Copy every line of the material below exactly.

• Data for this exercise
###

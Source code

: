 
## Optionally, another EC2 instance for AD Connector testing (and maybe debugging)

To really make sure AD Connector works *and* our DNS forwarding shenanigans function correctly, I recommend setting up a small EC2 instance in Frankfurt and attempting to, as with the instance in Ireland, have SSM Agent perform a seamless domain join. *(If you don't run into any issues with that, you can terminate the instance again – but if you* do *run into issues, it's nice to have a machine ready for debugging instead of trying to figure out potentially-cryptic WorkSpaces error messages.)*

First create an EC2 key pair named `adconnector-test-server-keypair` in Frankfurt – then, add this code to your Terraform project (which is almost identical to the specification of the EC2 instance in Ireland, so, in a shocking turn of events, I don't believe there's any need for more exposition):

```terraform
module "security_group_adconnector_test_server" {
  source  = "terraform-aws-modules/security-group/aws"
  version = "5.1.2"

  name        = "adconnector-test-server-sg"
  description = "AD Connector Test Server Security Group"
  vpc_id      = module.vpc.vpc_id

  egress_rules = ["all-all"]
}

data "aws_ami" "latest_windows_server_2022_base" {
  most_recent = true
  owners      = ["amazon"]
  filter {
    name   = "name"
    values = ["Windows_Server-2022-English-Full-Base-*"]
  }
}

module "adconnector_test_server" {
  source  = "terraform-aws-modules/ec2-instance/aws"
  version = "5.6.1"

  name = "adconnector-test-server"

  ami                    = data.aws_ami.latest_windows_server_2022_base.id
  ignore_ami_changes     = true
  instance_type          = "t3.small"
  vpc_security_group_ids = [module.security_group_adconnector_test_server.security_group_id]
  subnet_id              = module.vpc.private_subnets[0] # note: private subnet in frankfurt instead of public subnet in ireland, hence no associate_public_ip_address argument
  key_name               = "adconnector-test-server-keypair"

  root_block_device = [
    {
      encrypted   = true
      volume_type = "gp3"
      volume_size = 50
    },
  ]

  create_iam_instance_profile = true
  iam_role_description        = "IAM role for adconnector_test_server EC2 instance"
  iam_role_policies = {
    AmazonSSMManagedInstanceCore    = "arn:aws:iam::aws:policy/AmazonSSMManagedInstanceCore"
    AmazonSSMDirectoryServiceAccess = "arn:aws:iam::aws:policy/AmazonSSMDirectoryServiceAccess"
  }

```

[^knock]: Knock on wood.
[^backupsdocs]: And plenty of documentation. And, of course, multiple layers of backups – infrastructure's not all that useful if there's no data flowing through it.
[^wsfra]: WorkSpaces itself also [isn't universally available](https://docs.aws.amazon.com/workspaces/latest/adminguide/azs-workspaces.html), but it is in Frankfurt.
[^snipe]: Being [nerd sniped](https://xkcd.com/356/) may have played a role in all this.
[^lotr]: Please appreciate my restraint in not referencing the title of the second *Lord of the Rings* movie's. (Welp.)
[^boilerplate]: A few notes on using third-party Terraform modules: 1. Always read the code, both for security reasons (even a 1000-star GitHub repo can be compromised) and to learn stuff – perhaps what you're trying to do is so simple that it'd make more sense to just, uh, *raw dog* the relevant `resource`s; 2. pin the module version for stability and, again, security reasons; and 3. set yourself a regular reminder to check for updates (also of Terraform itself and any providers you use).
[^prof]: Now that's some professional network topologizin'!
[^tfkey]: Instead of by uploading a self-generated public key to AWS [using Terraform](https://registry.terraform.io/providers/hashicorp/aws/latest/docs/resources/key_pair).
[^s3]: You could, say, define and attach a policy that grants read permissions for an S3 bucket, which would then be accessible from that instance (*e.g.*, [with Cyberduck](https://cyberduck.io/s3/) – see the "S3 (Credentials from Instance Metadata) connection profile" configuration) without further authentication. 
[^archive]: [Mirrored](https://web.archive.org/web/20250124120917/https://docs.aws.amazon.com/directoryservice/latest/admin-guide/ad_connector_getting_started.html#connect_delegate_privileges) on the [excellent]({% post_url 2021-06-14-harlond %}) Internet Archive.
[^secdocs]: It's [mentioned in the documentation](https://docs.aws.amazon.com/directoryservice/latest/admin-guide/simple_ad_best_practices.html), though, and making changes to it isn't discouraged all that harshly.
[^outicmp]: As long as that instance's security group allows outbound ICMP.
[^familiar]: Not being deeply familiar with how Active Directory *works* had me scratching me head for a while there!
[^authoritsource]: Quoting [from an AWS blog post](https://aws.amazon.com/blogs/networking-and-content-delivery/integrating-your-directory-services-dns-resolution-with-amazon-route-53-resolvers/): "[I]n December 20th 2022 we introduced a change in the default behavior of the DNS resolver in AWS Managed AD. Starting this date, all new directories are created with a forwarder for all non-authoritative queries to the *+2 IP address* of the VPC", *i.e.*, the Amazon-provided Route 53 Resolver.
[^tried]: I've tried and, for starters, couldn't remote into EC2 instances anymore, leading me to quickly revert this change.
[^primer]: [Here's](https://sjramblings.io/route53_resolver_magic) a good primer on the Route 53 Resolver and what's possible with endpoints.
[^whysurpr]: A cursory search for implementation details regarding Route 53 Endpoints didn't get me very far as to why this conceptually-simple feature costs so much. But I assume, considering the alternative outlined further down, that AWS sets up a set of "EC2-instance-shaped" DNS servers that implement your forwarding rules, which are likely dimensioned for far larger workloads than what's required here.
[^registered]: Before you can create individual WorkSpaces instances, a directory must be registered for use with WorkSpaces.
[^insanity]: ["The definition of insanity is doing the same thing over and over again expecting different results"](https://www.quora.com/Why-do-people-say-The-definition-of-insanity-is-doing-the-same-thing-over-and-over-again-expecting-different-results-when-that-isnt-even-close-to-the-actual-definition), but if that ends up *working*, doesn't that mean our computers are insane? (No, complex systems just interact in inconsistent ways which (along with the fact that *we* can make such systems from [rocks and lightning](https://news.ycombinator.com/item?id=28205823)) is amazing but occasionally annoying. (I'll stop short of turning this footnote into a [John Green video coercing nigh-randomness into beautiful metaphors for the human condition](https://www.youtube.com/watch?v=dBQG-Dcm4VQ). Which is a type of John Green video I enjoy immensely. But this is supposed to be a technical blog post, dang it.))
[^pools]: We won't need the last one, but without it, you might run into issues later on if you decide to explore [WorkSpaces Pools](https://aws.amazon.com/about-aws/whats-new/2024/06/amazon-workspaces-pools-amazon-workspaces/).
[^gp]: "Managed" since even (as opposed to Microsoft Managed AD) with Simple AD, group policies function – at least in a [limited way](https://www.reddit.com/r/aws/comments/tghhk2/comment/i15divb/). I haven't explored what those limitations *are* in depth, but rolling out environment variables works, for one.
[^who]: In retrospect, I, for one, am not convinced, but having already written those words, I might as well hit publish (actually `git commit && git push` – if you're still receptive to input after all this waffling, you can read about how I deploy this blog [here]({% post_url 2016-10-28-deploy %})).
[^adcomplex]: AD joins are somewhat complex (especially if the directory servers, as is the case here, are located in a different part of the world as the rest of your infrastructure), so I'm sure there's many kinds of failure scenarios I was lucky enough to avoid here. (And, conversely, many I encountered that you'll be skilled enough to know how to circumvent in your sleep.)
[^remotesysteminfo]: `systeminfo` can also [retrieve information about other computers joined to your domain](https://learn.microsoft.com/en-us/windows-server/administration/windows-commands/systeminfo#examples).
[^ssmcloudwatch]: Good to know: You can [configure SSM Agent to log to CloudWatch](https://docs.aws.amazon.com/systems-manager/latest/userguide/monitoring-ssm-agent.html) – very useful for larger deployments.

###

• Task result
Source code

: 
## Optionally, another EC2 instance for AD Connector testing (and maybe debugging)

To really make sure AD Connector works *and* our DNS forwarding shenanigans function correctly, I recommend setting up a small EC2 instance in Frankfurt and attempting to, as with the instance in Ireland, have SSM Agent perform a seamless domain join. *(If you don't run into any issues with that, you can terminate the instance again – but if you* do *run into issues, it's nice to have a machine ready for debugging instead of trying to figure out potentially-cryptic WorkSpaces error messages.)*

First create an EC2 key pair named `adconnector-test-server-keypair` in Frankfurt – then, add this code to your Terraform project (which is almost identical to the specification of the EC2 instance in Ireland, so, in a shocking turn of events, I don't believe there's any need for more exposition):

```terraform
module "security_group_adconnector_test_server" {
  source  = "terraform-aws-modules/security-group/aws"
  version = "5.1.2"

  name        = "adconnector-test-server-sg"
  description = "AD Connector Test Server Security Group"
  vpc_id      = module.vpc.vpc_id

  egress_rules = ["all-all"]
}

data "aws_ami" "latest_windows_server_2022_base" {
  most_recent = true
  owners      = ["amazon"]
  filter {
    name   = "name"
    values = ["Windows_Server-2022-English-Full-Base-*"]
  }
}

module "adconnector_test_server" {
  source  = "terraform-aws-modules/ec2-instance/aws"
  version = "5.6.1"

  name = "adconnector-test-server"

  ami                    = data.aws_ami.latest_windows_server_2022_base.id
  ignore_ami_changes     = true
  instance_type          = "t3.small"
  vpc_security_group_ids = [module.security_group_adconnector_test_server.security_group_id]
  subnet_id              = module.vpc.private_subnets[0] # note: private subnet in frankfurt instead of public subnet in ireland, hence no associate_public_ip_address argument
  key_name               = "adconnector-test-server-keypair"

  root_block_device = [
    {
      encrypted   = true
      volume_type = "gp3"
      volume_size = 50
    },
  ]

  create_iam_instance_profile = true
  iam_role_description        = "IAM role for adconnector_test_server EC2 instance"
  iam_role_policies = {
    AmazonSSMManagedInstanceCore    = "arn:aws:iam::aws:policy/AmazonSSMManagedInstanceCore"
    AmazonSSMDirectoryServiceAccess = "arn:aws:iam::aws:policy/AmazonSSMDirectoryServiceAccess"
  }

```

[^knock]: Knock on wood.
[^backupsdocs]: And plenty of documentation. And, of course, multiple layers of backups – infrastructure's not all that useful if there's no data flowing through it.
[^wsfra]: WorkSpaces itself also [isn't universally available](https://docs.aws.amazon.com/workspaces/latest/adminguide/azs-workspaces.html), but it is in Frankfurt.
[^snipe]: Being [nerd sniped](https://xkcd.com/356/) may have played a role in all this.
[^lotr]: Please appreciate my restraint in not referencing the title of the second *Lord of the Rings* movie's. (Welp.)
[^boilerplate]: A few notes on using third-party Terraform modules: 1. Always read the code, both for security reasons (even a 1000-star GitHub repo can be compromised) and to learn stuff – perhaps what you're trying to do is so simple that it'd make more sense to just, uh, *raw dog* the relevant `resource`s; 2. pin the module version for stability and, again, security reasons; and 3. set yourself a regular reminder to check for updates (also of Terraform itself and any providers you use).
[^prof]: Now that's some professional network topologizin'!
[^tfkey]: Instead of by uploading a self-generated public key to AWS [using Terraform](https://registry.terraform.io/providers/hashicorp/aws/latest/docs/resources/key_pair).
[^s3]: You could, say, define and attach a policy that grants read permissions for an S3 bucket, which would then be accessible from that instance (*e.g.*, [with Cyberduck](https://cyberduck.io/s3/) – see the "S3 (Credentials from Instance Metadata) connection profile" configuration) without further authentication. 
[^archive]: [Mirrored](https://web.archive.org/web/20250124120917/https://docs.aws.amazon.com/directoryservice/latest/admin-guide/ad_connector_getting_started.html#connect_delegate_privileges) on the [excellent]({% post_url 2021-06-14-harlond %}) Internet Archive.
[^secdocs]: It's [mentioned in the documentation](https://docs.aws.amazon.com/directoryservice/latest/admin-guide/simple_ad_best_practices.html), though, and making changes to it isn't discouraged all that harshly.
[^outicmp]: As long as that instance's security group allows outbound ICMP.
[^familiar]: Not being deeply familiar with how Active Directory *works* had me scratching me head for a while there!
[^authoritsource]: Quoting [from an AWS blog post](https://aws.amazon.com/blogs/networking-and-content-delivery/integrating-your-directory-services-dns-resolution-with-amazon-route-53-resolvers/): "[I]n December 20th 2022 we introduced a change in the default behavior of the DNS resolver in AWS Managed AD. Starting this date, all new directories are created with a forwarder for all non-authoritative queries to the *+2 IP address* of the VPC", *i.e.*, the Amazon-provided Route 53 Resolver.
[^tried]: I've tried and, for starters, couldn't remote into EC2 instances anymore, leading me to quickly revert this change.
[^primer]: [Here's](https://sjramblings.io/route53_resolver_magic) a good primer on the Route 53 Resolver and what's possible with endpoints.
[^whysurpr]: A cursory search for implementation details regarding Route 53 Endpoints didn't get me very far as to why this conceptually-simple feature costs so much. But I assume, considering the alternative outlined further down, that AWS sets up a set of "EC2-instance-shaped" DNS servers that implement your forwarding rules, which are likely dimensioned for far larger workloads than what's required here.
[^registered]: Before you can create individual WorkSpaces instances, a directory must be registered for use with WorkSpaces.
[^insanity]: ["The definition of insanity is doing the same thing over and over again expecting different results"](https://www.quora.com/Why-do-people-say-The-definition-of-insanity-is-doing-the-same-thing-over-and-over-again-expecting-different-results-when-that-isnt-even-close-to-the-actual-definition), but if that ends up *working*, doesn't that mean our computers are insane? (No, complex systems just interact in inconsistent ways which (along with the fact that *we* can make such systems from [rocks and lightning](https://news.ycombinator.com/item?id=28205823)) is amazing but occasionally annoying. (I'll stop short of turning this footnote into a [John Green video coercing nigh-randomness into beautiful metaphors for the human condition](https://www.youtube.com/watch?v=dBQG-Dcm4VQ). Which is a type of John Green video I enjoy immensely. But this is supposed to be a technical blog post, dang it.))
[^pools]: We won't need the last one, but without it, you might run into issues later on if you decide to explore [WorkSpaces Pools](https://aws.amazon.com/about-aws/whats-new/2024/06/amazon-workspaces-pools-amazon-workspaces/).
[^gp]: "Managed" since even (as opposed to Microsoft Managed AD) with Simple AD, group policies function – at least in a [limited way](https://www.reddit.com/r/aws/comments/tghhk2/comment/i15divb/). I haven't explored what those limitations *are* in depth, but rolling out environment variables works, for one.
[^who]: In retrospect, I, for one, am not convinced, but having already written those words, I might as well hit publish (actually `git commit && git push` – if you're still receptive to input after all this waffling, you can read about how I deploy this blog [here]({% post_url 2016-10-28-deploy %})).
[^adcomplex]: AD joins are somewhat complex (especially if the directory servers, as is the case here, are located in a different part of the world as the rest of your infrastructure), so I'm sure there's many kinds of failure scenarios I was lucky enough to avoid here. (And, conversely, many I encountered that you'll be skilled enough to know how to circumvent in your sleep.)
[^remotesysteminfo]: `systeminfo` can also [retrieve information about other computers joined to your domain](https://learn.microsoft.com/en-us/windows-server/administration/windows-commands/systeminfo#examples).
[^ssmcloudwatch]: Good to know: You can [configure SSM Agent to log to CloudWatch](https://docs.aws.amazon.com/systems-manager/latest/userguide/monitoring-ssm-agent.html) – very useful for larger deployments.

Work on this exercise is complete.